The state's top prosecutors reached a settlement with 417 E. 60 Owners Corp. that will require the landlord to abandon its co-op plan for the 25-unit walk-up and pay $190,000, the attorney general's office announced. The six-figure settlement will be paid to the city Department of Finance for use by the city Department of Housing Preservation and Development to fund housing for low-income New Yorkers.
Up until 1984, the six-story residential building at 417 E. 60th Street, facing the Queensborough Bridge between First and York Avenues, operated as a rent-stabilized apartment building. In 1984, the building was converted to a co-op and ownership was transferred to an entity called the 417 E 60 Owners Corp.
In 2015, one person acquired the entirety of the building's shares and began operating the building as a for-profit rental building, state prosecutors said. The listing service Zillow describes the building as “a wholly-owned cooperative functioning as a free-market rental building.” The apartments were sublet by tenants who were not protected by the state's rent-stabilization laws, and the building owner did not live at the property, violating the state's Business Corporation Law, prosecutors said.

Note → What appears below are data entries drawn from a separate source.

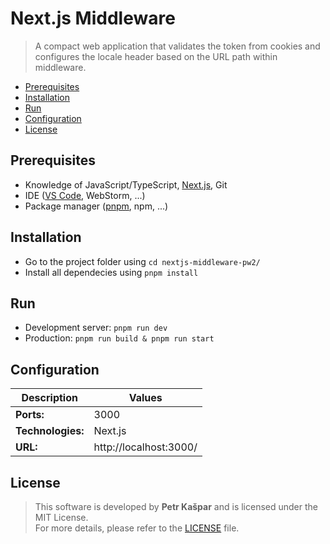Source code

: # Next.js Middleware

> A compact web application that validates the token from cookies and configures the locale header based on the URL path within middleware.

- [Prerequisites](#Prerequisites)
- [Installation](#Installation)
- [Run](#Run)
- [Configuration](#Configuration)
- [License](#License)

## Prerequisites

- Knowledge of JavaScript/TypeScript, [Next.js](https://nextjs.org/), Git
- IDE ([VS Code](https://code.visualstudio.com/), WebStorm, ...)
- Package manager ([pnpm](https://pnpm.io/installation), npm, ...)

## Installation

- Go to the project folder using `cd nextjs-middleware-pw2/`
- Install all dependecies using `pnpm install`

## Run

- Development server: `pnpm run dev`
- Production: `pnpm run build & pnpm run start`

## Configuration

| Description       | Values                 |
| ----------------- | ---------------------- |
| **Ports:**        | 3000                   |
| **Technologies:** | Next.js                |
| **URL:**          | http://localhost:3000/ |

## License

> This software is developed by **Petr Kašpar** and is licensed under the MIT License.  
> For more details, please refer to the [LICENSE](./LICENSE) file.

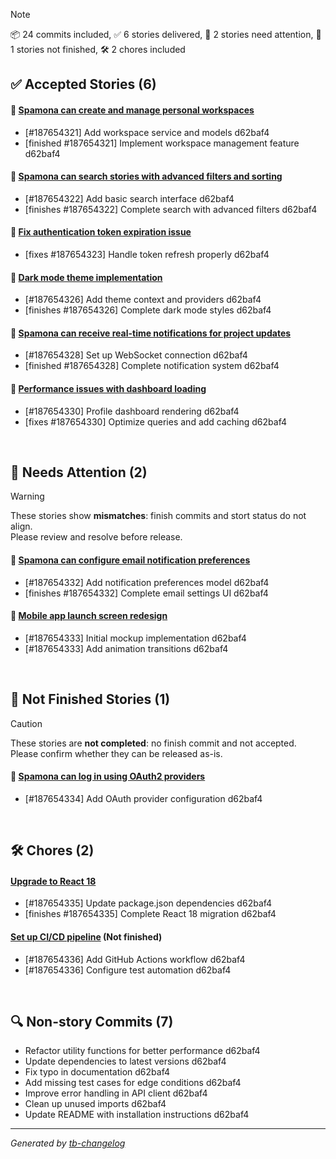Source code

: > [!NOTE]
> 📦 24 commits included, ✅ 6 stories delivered,
> 🚨 2 stories need attention, 🚧 1 stories not finished, 🛠️ 2 chores included

## ✅ Accepted Stories (6)
#### 🧩 [Spamona can create and manage personal workspaces](https://trackerboot.com)
- [#187654321] Add workspace service and models d62baf4
- [finished #187654321] Implement workspace management feature d62baf4
#### 🧩 [Spamona can search stories with advanced filters and sorting](https://trackerboot.com)
- [#187654322] Add basic search interface d62baf4
- [finishes #187654322] Complete search with advanced filters d62baf4
#### 🦋 [Fix authentication token expiration issue](https://trackerboot.com)
- [fixes #187654323] Handle token refresh properly d62baf4
#### 🎨 [Dark mode theme implementation](https://trackerboot.com)
- [#187654326] Add theme context and providers d62baf4
- [finishes #187654326] Complete dark mode styles d62baf4
#### 🧩 [Spamona can receive real-time notifications for project updates](https://trackerboot.com)
- [#187654328] Set up WebSocket connection d62baf4
- [finished #187654328] Complete notification system d62baf4
#### 🦋 [Performance issues with dashboard loading](https://trackerboot.com)
- [#187654330] Profile dashboard rendering d62baf4
- [fixes #187654330] Optimize queries and add caching d62baf4

<br />

## 🚨 Needs Attention (2)
> [!WARNING]
> These stories show **mismatches**: finish commits and stort status do not align.  
> Please review and resolve before release.
#### 🧩 [Spamona can configure email notification preferences](https://trackerboot.com)
- [#187654332] Add notification preferences model d62baf4
- [finishes #187654332] Complete email settings UI d62baf4
#### 🎨 [Mobile app launch screen redesign](https://trackerboot.com)
- [#187654333] Initial mockup implementation d62baf4
- [#187654333] Add animation transitions d62baf4

<br />

## 🚧 Not Finished Stories (1)
> [!CAUTION]
> These stories are **not completed**: no finish commit and not accepted.  
> Please confirm whether they can be released as-is.
#### 🧩 [Spamona can log in using OAuth2 providers](https://trackerboot.com)
- [#187654334] Add OAuth provider configuration d62baf4

<br />

## 🛠️ Chores (2)
#### [Upgrade to React 18](https://trackerboot.com)
- [#187654335] Update package.json dependencies d62baf4
- [finishes #187654335] Complete React 18 migration d62baf4
#### [Set up CI/CD pipeline](https://trackerboot.com) (Not finished)
- [#187654336] Add GitHub Actions workflow d62baf4
- [#187654336] Configure test automation d62baf4

<br />

## 🔍 Non-story Commits (7)
- Refactor utility functions for better performance d62baf4
- Update dependencies to latest versions d62baf4
- Fix typo in documentation d62baf4
- Add missing test cases for edge conditions d62baf4
- Improve error handling in API client d62baf4
- Clean up unused imports d62baf4
- Update README with installation instructions d62baf4

---
*Generated by [tb-changelog](https://github.com/yukkobay/tb-changelog)*
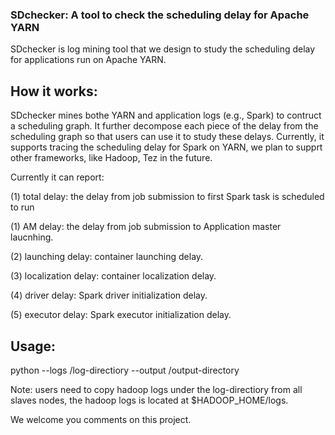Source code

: ### SDchecker: A tool to check the scheduling delay for Apache YARN
SDchecker is log mining tool that we design to study the scheduling delay for applications run on Apache YARN. 


## How it works:
SDchecker mines bothe YARN and application logs (e.g., Spark) to contruct a scheduling graph. It further 
decompose each piece of the delay from the scheduling graph so that users can use it to study these delays. 
Currently, it supports tracing the scheduling delay for Spark on YARN, we plan to supprt other frameworks, like 
Hadoop, Tez in the future.

Currently it can report:

(1) total delay: the delay from job submission to first Spark task is scheduled to run

(1) AM delay: the delay from job submission to Application master laucnhing.

(2) launching delay: container launching delay.

(3) localization delay: container localization delay.

(4) driver delay: Spark driver initialization delay.

(5) executor delay: Spark executor initialization delay.  


## Usage:

python --logs /log-directiory  --output /output-directory

Note: users need to copy hadoop logs under the log-directiory from all slaves nodes, the hadoop logs is located at $HADOOP\_HOME/logs.

We welcome you comments on this project.
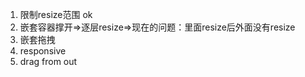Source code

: 1. 限制resize范围 ok
2. 嵌套容器撑开=>逐层resize=>现在的问题：里面resize后外面没有resize
3. 嵌套拖拽
4. responsive
5. drag from out
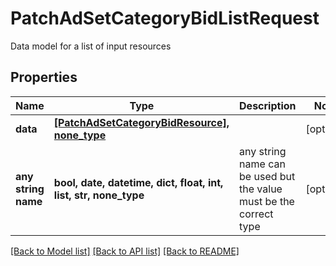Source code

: # PatchAdSetCategoryBidListRequest

Data model for a list of input resources

## Properties
Name | Type | Description | Notes
------------ | ------------- | ------------- | -------------
**data** | [**[PatchAdSetCategoryBidResource], none_type**](PatchAdSetCategoryBidResource.md) |  | [optional] 
**any string name** | **bool, date, datetime, dict, float, int, list, str, none_type** | any string name can be used but the value must be the correct type | [optional]

[[Back to Model list]](../README.md#documentation-for-models) [[Back to API list]](../README.md#documentation-for-api-endpoints) [[Back to README]](../README.md)


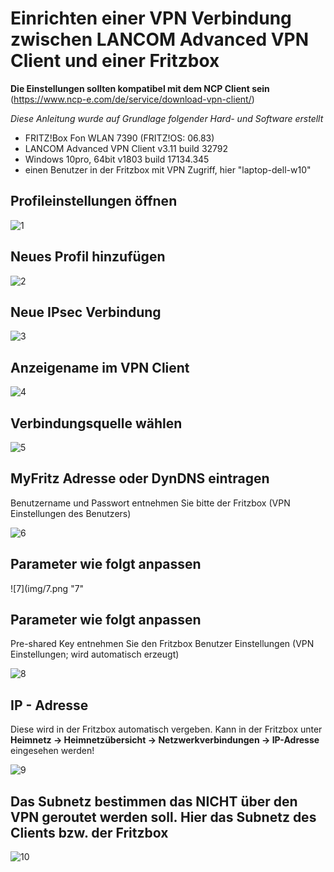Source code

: # Einrichten einer VPN Verbindung zwischen LANCOM Advanced VPN Client und einer Fritzbox

**Die Einstellungen sollten kompatibel mit dem NCP Client sein** (https://www.ncp-e.com/de/service/download-vpn-client/)


*Diese Anleitung wurde auf Grundlage folgender Hard- und Software erstellt*

- FRITZ!Box Fon WLAN 7390 (FRITZ!OS: 06.83)
- LANCOM Advanced VPN Client v3.11 build 32792
- Windows 10pro, 64bit v1803 build 17134.345
- einen Benutzer in der Fritzbox mit VPN Zugriff, hier "laptop-dell-w10"

## Profileinstellungen öffnen

![1](img/1.png "1")

## Neues Profil hinzufügen

![2](img/2.png "2")

## Neue IPsec Verbindung

![3](img/3.png "3")

## Anzeigename im VPN Client

![4](img/4.png "4")

## Verbindungsquelle wählen

![5](img/5.png "5")

## MyFritz Adresse oder DynDNS eintragen

Benutzername und Passwort entnehmen Sie bitte der Fritzbox (VPN Einstellungen des Benutzers)

![6](img/6.png "6")

## Parameter wie folgt anpassen

![7](img/7.png "7"

## Parameter wie folgt anpassen

Pre-shared Key entnehmen Sie den Fritzbox Benutzer Einstellungen (VPN Einstellungen; wird automatisch erzeugt)

![8](img/8.png "8")

## IP - Adresse

Diese wird in der Fritzbox automatisch vergeben. Kann in der Fritzbox unter **Heimnetz -> Heimnetzübersicht -> Netzwerkverbindungen -> IP-Adresse** eingesehen werden!

![9](img/9.png "9")

## Das Subnetz bestimmen das NICHT über den VPN geroutet werden soll. Hier das Subnetz des Clients bzw. der Fritzbox

![10](img/10.png "10")
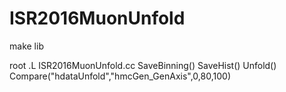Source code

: # ISR2016MuonUnfold

make lib

root
.L ISR2016MuonUnfold.cc
SaveBinning()
SaveHist()
Unfold()
Compare("hdataUnfold","hmcGen_GenAxis",0,80,100)

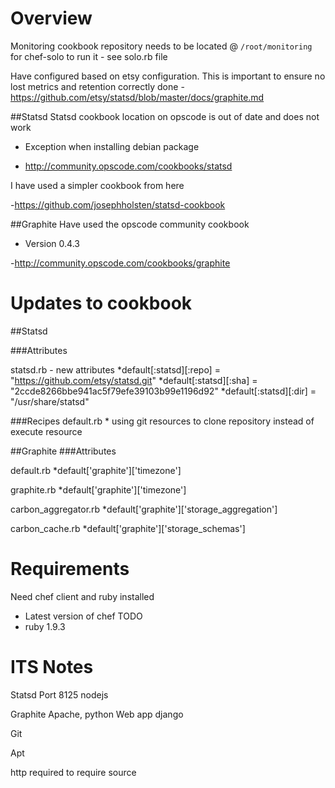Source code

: Overview
========
Monitoring cookbook repository needs to be located @ `/root/monitoring` for chef-solo to run it - see solo.rb file

Have configured based on etsy configuration. This is important  to ensure no lost metrics and retention correctly done
-https://github.com/etsy/statsd/blob/master/docs/graphite.md

##Statsd
Statsd cookbook location on opscode is out of date and does not work

* Exception when installing debian package

- http://community.opscode.com/cookbooks/statsd

I have used a simpler cookbook from here

-https://github.com/josephholsten/statsd-cookbook

##Graphite
Have used the opscode community cookbook

* Version 0.4.3

-http://community.opscode.com/cookbooks/graphite

Updates to cookbook
===================
##Statsd

###Attributes

statsd.rb  - new attributes
	*default[:statsd][:repo] = "https://github.com/etsy/statsd.git"
	*default[:statsd][:sha] = "2ccde8266bbe941ac5f79efe39103b99e1196d92"
	*default[:statsd][:dir] = "/usr/share/statsd"

###Recipes
default.rb
	* using git resources to clone repository instead of execute resource


##Graphite
###Attributes

default.rb 
	*default['graphite']['timezone']

graphite.rb 
	*default['graphite']['timezone']

carbon_aggregator.rb
	*default['graphite']['storage_aggregation']

carbon_cache.rb
	*default['graphite']['storage_schemas']


Requirements
========
Need chef client and ruby installed
* Latest version of chef TODO
* ruby 1.9.3


ITS Notes
=========

Statsd
	Port 8125
	nodejs

Graphite
	Apache, python
	Web app django

Git

Apt

http required to require source

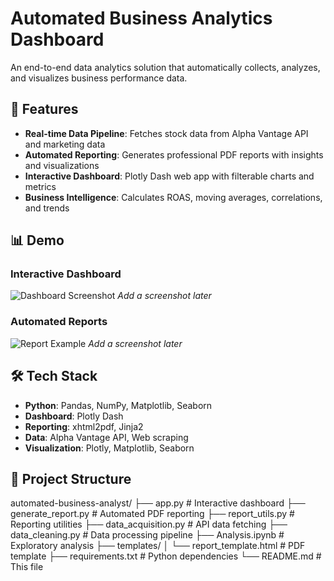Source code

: # Automated Business Analytics Dashboard

An end-to-end data analytics solution that automatically collects, analyzes, and visualizes business performance data.

## 🚀 Features

- **Real-time Data Pipeline**: Fetches stock data from Alpha Vantage API and marketing data
- **Automated Reporting**: Generates professional PDF reports with insights and visualizations  
- **Interactive Dashboard**: Plotly Dash web app with filterable charts and metrics
- **Business Intelligence**: Calculates ROAS, moving averages, correlations, and trends

## 📊 Demo

### Interactive Dashboard
![Dashboard Screenshot](images/dashboard-screenshot.png) *Add a screenshot later*

### Automated Reports
![Report Example](images/report-screenshot.png) *Add a screenshot later*

## 🛠️ Tech Stack

- **Python**: Pandas, NumPy, Matplotlib, Seaborn
- **Dashboard**: Plotly Dash 
- **Reporting**: xhtml2pdf, Jinja2
- **Data**: Alpha Vantage API, Web scraping
- **Visualization**: Plotly, Matplotlib, Seaborn

## 📁 Project Structure

automated-business-analyst/
├── app.py # Interactive dashboard
├── generate_report.py # Automated PDF reporting
├── report_utils.py # Reporting utilities
├── data_acquisition.py # API data fetching
├── data_cleaning.py # Data processing pipeline
├── Analysis.ipynb # Exploratory analysis
├── templates/
│ └── report_template.html # PDF template
├── requirements.txt # Python dependencies
└── README.md # This file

StreetEasy currently lists a 1-bedroom rental apartment for $4,650 a month, and a 2-bedroom for $5,150.
"Sham cooperatives acting as rental properties diminish opportunities for homeownership and fail to provide rent stabilized protections for New York tenants," Attorney General Barbara Underwood said in a statement. "At a time when affordable housing is so scarce, my office will continue working to preserve critical protections for tenants and ensure more housing is made available to New Yorkers."